September 26, 2021

GHR 109 – Session Hijacking


A session ID (a.k.a. token) ties the user credentials to the user’s HTTP requests and responses and the appropriate authorization to access resources is enforced by the web application.  As a hacker you want to capture, predict, or brute force the token in order to hijack the session between the user and the web server.

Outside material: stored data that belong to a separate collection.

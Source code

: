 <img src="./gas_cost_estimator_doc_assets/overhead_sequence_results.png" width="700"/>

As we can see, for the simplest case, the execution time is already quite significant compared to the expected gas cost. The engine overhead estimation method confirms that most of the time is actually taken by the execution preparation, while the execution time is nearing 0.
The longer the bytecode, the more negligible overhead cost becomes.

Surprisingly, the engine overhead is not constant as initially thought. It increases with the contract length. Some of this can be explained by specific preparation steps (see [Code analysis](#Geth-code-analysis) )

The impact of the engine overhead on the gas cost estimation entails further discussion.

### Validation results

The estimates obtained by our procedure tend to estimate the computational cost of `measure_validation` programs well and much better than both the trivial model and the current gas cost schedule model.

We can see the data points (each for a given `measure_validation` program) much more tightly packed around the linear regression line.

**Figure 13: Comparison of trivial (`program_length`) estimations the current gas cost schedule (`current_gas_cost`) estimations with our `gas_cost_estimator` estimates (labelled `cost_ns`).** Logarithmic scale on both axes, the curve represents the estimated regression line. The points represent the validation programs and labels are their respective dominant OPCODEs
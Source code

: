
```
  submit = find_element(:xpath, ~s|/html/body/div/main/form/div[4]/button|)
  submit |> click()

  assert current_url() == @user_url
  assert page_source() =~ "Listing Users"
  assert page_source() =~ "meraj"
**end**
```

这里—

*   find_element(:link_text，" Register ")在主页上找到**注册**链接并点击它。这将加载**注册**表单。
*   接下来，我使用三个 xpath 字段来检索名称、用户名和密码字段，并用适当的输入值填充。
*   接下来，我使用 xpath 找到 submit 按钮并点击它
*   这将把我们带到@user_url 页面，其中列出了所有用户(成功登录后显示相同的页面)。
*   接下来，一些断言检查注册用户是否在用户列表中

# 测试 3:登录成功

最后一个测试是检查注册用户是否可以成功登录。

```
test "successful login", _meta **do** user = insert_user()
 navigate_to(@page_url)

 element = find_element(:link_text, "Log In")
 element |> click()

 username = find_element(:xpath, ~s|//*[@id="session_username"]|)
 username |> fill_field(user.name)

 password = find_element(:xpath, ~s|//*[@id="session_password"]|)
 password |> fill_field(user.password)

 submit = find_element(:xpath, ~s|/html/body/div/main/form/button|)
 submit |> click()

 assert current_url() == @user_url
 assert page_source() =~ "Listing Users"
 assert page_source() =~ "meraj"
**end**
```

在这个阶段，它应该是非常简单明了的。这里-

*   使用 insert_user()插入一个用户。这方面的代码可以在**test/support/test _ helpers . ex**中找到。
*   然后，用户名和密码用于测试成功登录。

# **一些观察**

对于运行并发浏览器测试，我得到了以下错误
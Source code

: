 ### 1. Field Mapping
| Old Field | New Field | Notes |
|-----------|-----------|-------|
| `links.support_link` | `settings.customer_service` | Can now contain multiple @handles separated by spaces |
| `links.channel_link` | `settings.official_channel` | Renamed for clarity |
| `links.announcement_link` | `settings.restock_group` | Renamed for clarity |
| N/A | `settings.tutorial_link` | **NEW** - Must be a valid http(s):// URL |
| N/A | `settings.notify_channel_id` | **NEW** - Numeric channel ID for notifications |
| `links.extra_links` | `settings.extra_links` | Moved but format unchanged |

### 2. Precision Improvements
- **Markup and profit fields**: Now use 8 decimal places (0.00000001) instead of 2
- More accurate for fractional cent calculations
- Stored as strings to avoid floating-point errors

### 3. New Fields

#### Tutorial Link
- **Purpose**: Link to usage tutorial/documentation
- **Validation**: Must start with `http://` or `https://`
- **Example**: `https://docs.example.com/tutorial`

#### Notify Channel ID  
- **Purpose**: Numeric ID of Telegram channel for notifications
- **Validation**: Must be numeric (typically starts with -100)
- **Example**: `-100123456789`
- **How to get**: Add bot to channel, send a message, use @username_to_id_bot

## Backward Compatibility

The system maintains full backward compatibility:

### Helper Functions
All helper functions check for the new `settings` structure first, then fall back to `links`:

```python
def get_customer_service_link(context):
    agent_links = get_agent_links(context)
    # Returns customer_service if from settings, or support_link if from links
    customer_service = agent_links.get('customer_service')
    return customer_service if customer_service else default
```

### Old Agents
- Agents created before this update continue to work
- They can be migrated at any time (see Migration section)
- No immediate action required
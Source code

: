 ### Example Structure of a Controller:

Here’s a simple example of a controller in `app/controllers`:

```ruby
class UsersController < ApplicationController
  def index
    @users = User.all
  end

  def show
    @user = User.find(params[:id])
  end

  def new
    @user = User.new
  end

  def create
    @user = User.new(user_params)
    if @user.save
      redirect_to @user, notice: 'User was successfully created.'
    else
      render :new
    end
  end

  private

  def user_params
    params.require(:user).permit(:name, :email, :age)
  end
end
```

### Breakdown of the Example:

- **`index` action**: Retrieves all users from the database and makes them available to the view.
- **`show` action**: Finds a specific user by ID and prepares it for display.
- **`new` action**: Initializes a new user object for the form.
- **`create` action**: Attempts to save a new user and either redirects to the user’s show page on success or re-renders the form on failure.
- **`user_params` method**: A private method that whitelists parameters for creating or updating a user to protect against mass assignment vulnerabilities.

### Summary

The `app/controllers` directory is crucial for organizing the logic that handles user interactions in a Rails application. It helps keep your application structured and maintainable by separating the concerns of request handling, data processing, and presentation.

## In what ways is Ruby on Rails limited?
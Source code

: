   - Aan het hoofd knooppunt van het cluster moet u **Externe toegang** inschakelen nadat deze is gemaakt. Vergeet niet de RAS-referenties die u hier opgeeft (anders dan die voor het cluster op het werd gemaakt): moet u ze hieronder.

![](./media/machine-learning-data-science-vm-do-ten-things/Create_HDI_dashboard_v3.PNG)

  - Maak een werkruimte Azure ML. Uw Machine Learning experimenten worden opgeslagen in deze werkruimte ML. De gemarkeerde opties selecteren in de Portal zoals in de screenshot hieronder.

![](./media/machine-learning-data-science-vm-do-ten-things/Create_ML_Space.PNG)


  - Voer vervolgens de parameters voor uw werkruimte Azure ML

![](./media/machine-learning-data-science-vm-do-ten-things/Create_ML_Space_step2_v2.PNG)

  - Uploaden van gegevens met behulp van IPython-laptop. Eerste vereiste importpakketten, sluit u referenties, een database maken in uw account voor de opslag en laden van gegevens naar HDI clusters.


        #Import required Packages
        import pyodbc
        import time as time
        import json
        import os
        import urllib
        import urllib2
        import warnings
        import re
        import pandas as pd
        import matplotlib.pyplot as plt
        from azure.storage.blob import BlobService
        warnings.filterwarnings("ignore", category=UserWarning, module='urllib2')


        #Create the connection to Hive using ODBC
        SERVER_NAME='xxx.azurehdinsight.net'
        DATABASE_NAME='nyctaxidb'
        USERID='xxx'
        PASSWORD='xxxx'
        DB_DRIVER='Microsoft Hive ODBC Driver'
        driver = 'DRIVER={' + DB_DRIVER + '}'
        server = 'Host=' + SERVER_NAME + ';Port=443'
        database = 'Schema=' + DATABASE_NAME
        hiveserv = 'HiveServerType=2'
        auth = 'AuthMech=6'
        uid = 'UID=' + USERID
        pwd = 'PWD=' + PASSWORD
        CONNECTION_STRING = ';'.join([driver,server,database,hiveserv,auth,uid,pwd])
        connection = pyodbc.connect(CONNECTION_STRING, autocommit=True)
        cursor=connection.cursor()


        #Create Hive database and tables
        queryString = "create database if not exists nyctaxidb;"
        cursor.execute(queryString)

  • RULE : There are 2 types of session hijacking attacks, targeted or generic.
  • RULE : There 2 layers in the OSI model to attack.  The Transport layer (4) and Application layer (7).
  • RULE : Transport layer hijacking tasks:
    • Identify an active session
    • Predict the sequence number
    • Take the victim offline while you continue the connection to the server
    • Use the session
  • RULE : Transport layer hijacking is most effective when the victim and attacker are on the same LAN, because active sniffing of ACK and SEQ numbers is required.
    • BLUE TEAM : If the attacker isn’t on the same LAN, they will have to blindly send several packets to get a sample of the SEQ.  Block this activity at the firewall.
  • RULE : Application layer hijacking via session sniffing.
    • RED TEAM : Use Burp Suite to grab the sessionID (token) from the Target > Site map > Request > Params > Cookie.
  • RULE : Application layer hijacking via Man-in-the-browser relies on malware to be present on the victim’s machine.  If you compromise the end point, it doesn’t matter how much encryption is the path to the server.
  • RULE : Targeted session hijacking refers to the attacker impersonating a specific user in the web application.
  • RULE : Generic session hijacking refers to the attacker impersonating any valid or legitimate user in the web application.
  • RULE : The session ID is a “name=value” pair.
  • RULE : Tokens (session ID) have the following interesting properties:
    • Session ID Name
    • Session ID length
    • Session ID Entropy
    • Session ID Value
  • RULE : Fingerprint the web application by checking session ID Name.  For example you will see names like ASP.NET_SessionId (ASP .NET), CFID (ColdFusion), PHPSESSID (PHP), JSESSIONID (J2EE), etc.
  • RULE : Check the length of the session ID, if is too short, brute forcing comes into play.
  • RULE : If the session ID uses a weak source of entropy, prediction comes into play.  Prediction gets difficult if a Pseudo Random Number Generator is used.
  • RULE : As a good coding practice the value of the session ID must not reveal details of the user, the session, or the inner workings of the web application.  When developers don’t follow good coding practices, you can grab this low hanging fruit pretty easily.
  • RULE : To maintain session state the developer has options such as:
    • Cookies.
    • Proprietary Headers.
    • URL path variables on GET requests.
    • JSON body in POST requests.
    • Hidden HTML form fields.
  • RULE : Cookies should be the preferred method chosen by the developer.  Because cookies can use optional properties, such as the token expiration timestamp and usage constraints.
  • RULE : Lazy developers will use path variables which are easily modified in attempts to gain access to other accounts.
  • RULE : If the web developer uses cookies as the default way to maintain session state, it might still accept the other ways also. The attacker can simply find some other location where a path variable or JSON is used to get a variable name or find some way of predicting what to pass in then return to a higher value part of the web application and pass a variable into it there.
  • RULE : Under certain conditions some web applications switch from cookies to URL path variables (automatic URL rewriting), such as when privacy conscious clients block the use of cookies.